§ **Assignment**: From the listing that follows, count the lines including "average" and give the number alone.

§ **Record set**:
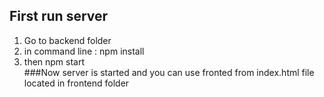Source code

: ## First run server
1) Go to backend folder
2) in command line : npm install
3) then npm start\
###Now server is started and you can use fronted from index.html file located in frontend folder
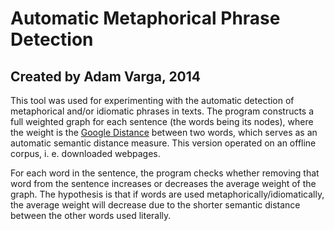 # Automatic Metaphorical Phrase Detection
## Created by Adam Varga, 2014

This tool was used for experimenting with the automatic detection of metaphorical and/or idiomatic phrases in texts. The program constructs a
full weighted graph for each sentence (the words being its nodes), where the weight is the [Google Distance](https://en.wikipedia.org/wiki/Normalized_Google_distance)
between two words, which serves as an automatic semantic distance measure. This version operated on an offline corpus, i. e. downloaded webpages.

For each word in the sentence, the program checks whether removing that word from the sentence increases or decreases the average weight of the graph. 
The hypothesis is that if words are used metaphorically/idiomatically, the average weight will decrease due to the shorter semantic distance between the other
words used literally.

§ **Response below**: 2